Regardless, once the sympathetic nervous system is triggered, there is no point in moving forward with discussing an issue or making decisions until the response has abated.  How is the stress response tapered?  The answer is by shifting into your parasympathetic nervous system.

If you think of the sympathetic nervous system as the gas pedal, then the parasympathetic nervous system (“PNS”) is the brake pedal.  The PNS is commonly referred to as “rest and digest,” because it promotes repose, relaxation and digestion.  The PNS may also lead women, primarily, to “tend and befriend,” that is, to calm their stress responses by taking care of their offspring and seeking relationships that offer social support.

Activating the PNS restores the functions of the neocortex of your brain, which are pretty important!  These functions include:  rational and critical thinking, seeing the big picture (perspective), foresight, synthesis, problem solving, judgment, empathy, creativity, intuition and insight, among others.  All necessary and useful functions, I suggest, when dealing with contemplating and making important decisions in divorce!

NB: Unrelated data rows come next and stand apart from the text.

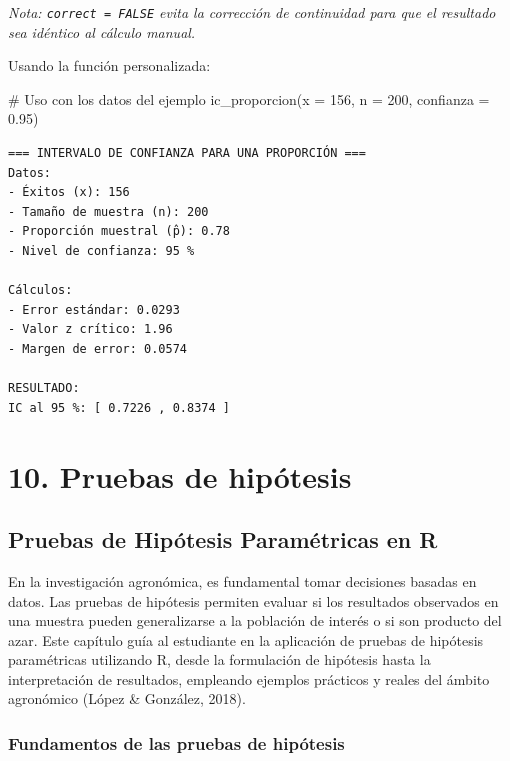 \documentclass[
  spanish,
  letterpaper,
]{book}
\newenvironment{Shaded}{\begin{snugshade}}{\end{snugshade}}
\newcommand{\AttributeTok}[1]{\textcolor[rgb]{0.40,0.45,0.13}{#1}}
\newcommand{\CommentTok}[1]{\textcolor[rgb]{0.37,0.37,0.37}{#1}}
\newcommand{\DecValTok}[1]{\textcolor[rgb]{0.68,0.00,0.00}{#1}}
\newcommand{\FloatTok}[1]{\textcolor[rgb]{0.68,0.00,0.00}{#1}}
\newcommand{\FunctionTok}[1]{\textcolor[rgb]{0.28,0.35,0.67}{#1}}
\newcommand{\NormalTok}[1]{\textcolor[rgb]{0.00,0.23,0.31}{#1}}
\begin{document}
\emph{Nota: \texttt{correct\ =\ FALSE} evita la corrección de
continuidad para que el resultado sea idéntico al cálculo manual.}

Usando la función personalizada:

\begin{Shaded}
\begin{Highlighting}[]
\CommentTok{\# Uso con los datos del ejemplo}
\FunctionTok{ic\_proporcion}\NormalTok{(}\AttributeTok{x =} \DecValTok{156}\NormalTok{,}
              \AttributeTok{n =} \DecValTok{200}\NormalTok{, }
              \AttributeTok{confianza =} \FloatTok{0.95}\NormalTok{)}
\end{Highlighting}
\end{Shaded}

\begin{verbatim}
=== INTERVALO DE CONFIANZA PARA UNA PROPORCIÓN ===
Datos:
- Éxitos (x): 156 
- Tamaño de muestra (n): 200 
- Proporción muestral (p̂): 0.78 
- Nivel de confianza: 95 %

Cálculos:
- Error estándar: 0.0293 
- Valor z crítico: 1.96 
- Margen de error: 0.0574 

RESULTADO:
IC al 95 %: [ 0.7226 , 0.8374 ]
\end{verbatim}

\part{10. Pruebas de hipótesis}


\chapter{Pruebas de Hipótesis Paramétricas en
R}\label{pruebas-de-hipuxf3tesis-paramuxe9tricas-en-r}

En la investigación agronómica, es fundamental tomar decisiones basadas
en datos. Las pruebas de hipótesis permiten evaluar si los resultados
observados en una muestra pueden generalizarse a la población de interés
o si son producto del azar. Este capítulo guía al estudiante en la
aplicación de pruebas de hipótesis paramétricas utilizando R, desde la
formulación de hipótesis hasta la interpretación de resultados,
empleando ejemplos prácticos y reales del ámbito agronómico (López \&
González, 2018).

\section{Fundamentos de las pruebas de
hipótesis}\label{fundamentos-de-las-pruebas-de-hipuxf3tesis}
\end{document}
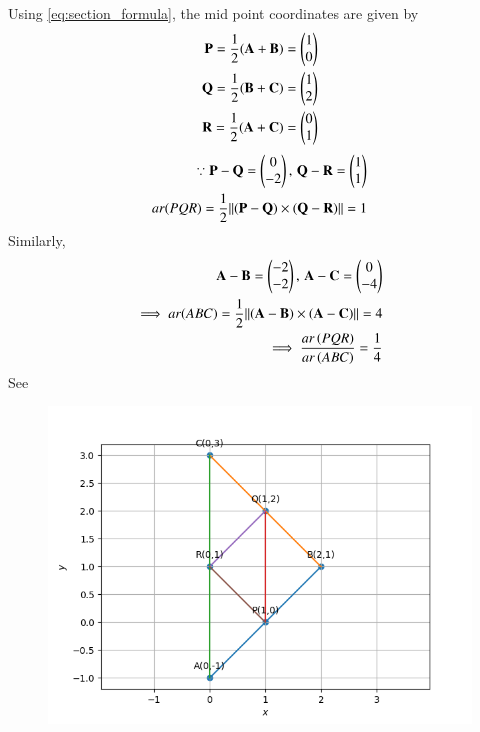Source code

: Using 
	  \eqref{eq:section_formula},
the mid point coordinates are given by
	\begin{align}
		\mathbf{P} = \frac{1}{2}\mathbf(\mathbf{A}+\mathbf{B})  = \begin{pmatrix}1\\0\end{pmatrix}\\
		\mathbf{Q} = \frac{1}{2}\mathbf(\mathbf{B}+\mathbf{C}) = \begin{pmatrix}1\\2\end{pmatrix}\\
		\mathbf{R} = \frac{1}{2}\mathbf(\mathbf{A}+\mathbf{C}) = \begin{pmatrix}0\\1\end{pmatrix}
	\end{align}
	\begin{align}
\because		\mathbf{P}-\mathbf{Q} =  \begin{pmatrix}
 0 \\
 -2 
 \end{pmatrix},\,
		\mathbf{Q}-\mathbf{R} =   \begin{pmatrix}
 1 \\
 1 
 \end{pmatrix}
 \\
		ar(PQR)=\frac{1}{2}{\left\lVert\mathbf(\mathbf{P}-\mathbf{Q})\times\mathbf(\mathbf{Q}-\mathbf{R})\right\rVert}
		=1
	\end{align}
	Similarly, 
	\begin{align}
		\mathbf{A}-\mathbf{B} = \begin{pmatrix}
 -2 \\
 -2 
 \end{pmatrix}
 ,\,
		\mathbf{A}-\mathbf{C} =  \begin{pmatrix}
 0 \\
 -4 
 \end{pmatrix}
 \\
 \implies
		ar(ABC)=\frac{1}{2}{\left\lVert\mathbf(\mathbf{A}-\mathbf{B})\times\mathbf(\mathbf{A}-\mathbf{C})\right\rVert}
=4
\\
		\implies \frac{ar\left(PQR\right)}{ar\left(ABC\right)} = \frac{1}{4}
	\end{align}
	See 
\begin{figure}[!h]
	\begin{center} 
	    \includegraphics[width=\columnwidth]{chapters/10/7/3/3/figs/trigraph.png}
	\end{center}
\caption{}
\label{fig:10/7/3/3Fig}
\end{figure}
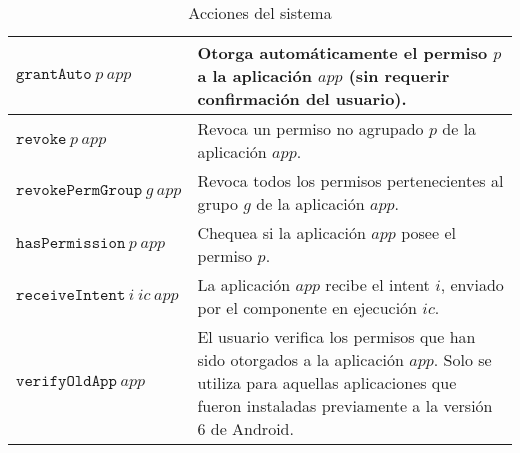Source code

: \begin{table}
\begin{tabularx}{\linewidth}{|l X|}
        \hline
        $\mathtt{grantAuto}~p~app$         & Otorga automáticamente el permiso $p$ a la aplicación $app$ (sin requerir confirmación del usuario).                                                                                                                 \\
        \hline
        $\mathtt{revoke}~p~app$            & Revoca un permiso no agrupado $p$ de la aplicación $app$.                                                                                                                                                            \\
        \hline
        $\mathtt{revokePermGroup}~g~app$   & Revoca todos los permisos pertenecientes al grupo $g$ de la aplicación $app$.                                                                                                                                        \\
        \hline
        $\mathtt{hasPermission}~p~app$     & Chequea si la aplicación $app$ posee el permiso $p$.                                                                                                                                                                 \\
        \hline
        $\mathtt{receiveIntent}~i~ic~app$  & La aplicación $app$ recibe el intent $i$, enviado por el componente en ejecución $ic$.                                                                                                                               \\
        \hline
        $\mathtt{verifyOldApp}~app$        & El usuario verifica los permisos que han sido otorgados a la aplicación $app$. Solo se utiliza para aquellas aplicaciones que fueron instaladas previamente a la versión 6 de Android.                               \\
        \hline
    \end{tabularx}
    \caption{Acciones del sistema}
\end{table}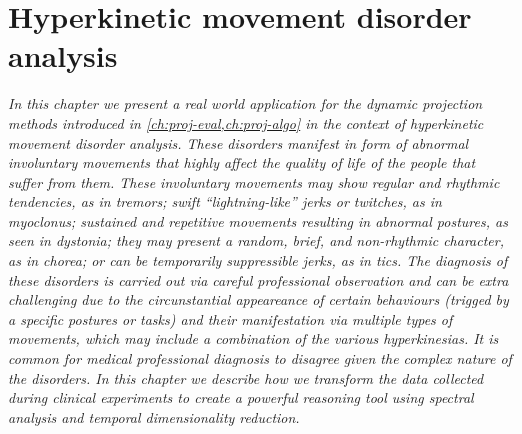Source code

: \chapter{Hyperkinetic movement disorder analysis}
\label{ch:nemo}

\textit{
In this chapter we present a real world application for the dynamic projection methods introduced in \cref{ch:proj-eval,ch:proj-algo} in the context of hyperkinetic movement disorder analysis. These disorders manifest in form of abnormal involuntary movements that highly affect the quality of life of the people that suffer from them. These involuntary movements may show regular and rhythmic tendencies, as in tremors; swift ``lightning-like'' jerks or twitches, as in myoclonus; sustained and repetitive movements resulting in abnormal postures, as seen in dystonia; they may present a random, brief, and non-rhythmic character, as in chorea; or can be temporarily suppressible jerks, as in tics.
The diagnosis of these disorders is carried out via careful professional observation and can be extra challenging due to the circunstantial appeareance of certain behaviours (trigged by a specific postures or tasks) and their manifestation via multiple types of movements, which may include a combination of the various hyperkinesias. It is common for medical professional diagnosis to disagree given the complex nature of the disorders.
In this chapter we describe how we transform the data collected during clinical experiments to create a powerful reasoning tool using spectral analysis and temporal dimensionality reduction. 
}

\vspace{5mm} %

So, how do we shift into the PNS?

Rick Hanson, the author of Buddha’s Brain, has these suggested techniques:

  • Breathe from your diaphragm. This stimulates the PNS by slowing down your breathing. Put your hand on your stomach.  If it rises up and down as you breathe, you’re breathing from your diaphragm.
  • Combine diaphragm breathing with mindfulness.  Pay attention only to what is happening in the present moment. This will help you shift into the PNS, creating a feeling of calm and relaxation.
  • Use imagery to stimulate the PNS.  Visualize yourself in a peaceful place.  It could be walking on the beach at sunset or walking a trail in the forest early in the morning.  It is important to use all your senses in this imagery—sights, sounds, the feel of the sun or wind on your face.
  • Lightly run one or two fingers over your lips. Parasympathetic fibers are spread throughout your lips so touching them stimulates the parasympathetic nervous system. (Sounds weird, I know, but it works, and quickly!)

These techniques work well, and are supported by taking leave from the situation, if possible, even if for a short time.  In mediation, I take a restroom break or say that I need to speak to my client alone.  If I am working with my client at the office, I take a few minutes to talk to my client about the stress response, as they often don’t notice when it begins (because it’s activated a lot of the time in their experiences).  We also tend to go off topic for a couple of minutes and talk about something completely unrelated to the issue at hand, like the weather or a sporting event.  Many attorneys also keep food in their offices and conference rooms, like granola bars or trail mix, to promote the “rest and digest” functions of their clients’ parasympathetic nervous systems.


 

Conclusion

Your body has a wisdom that is ancient, and which has kept you and your ancestors alive.  Your stress response serves you very well when you need to swerve quickly to avoid a deer on the highway or when you’re running a competitive race.  Your stress response, however, can undermine you in the throes of negotiating a resolution to your divorce.  When you know how the stress response is triggered, and how to shift yourself back into the parasympathetic nervous system and the higher functions of the neocortex portion of your brain, you will be able to respond, and not react, to the situations and circumstances of your divorce.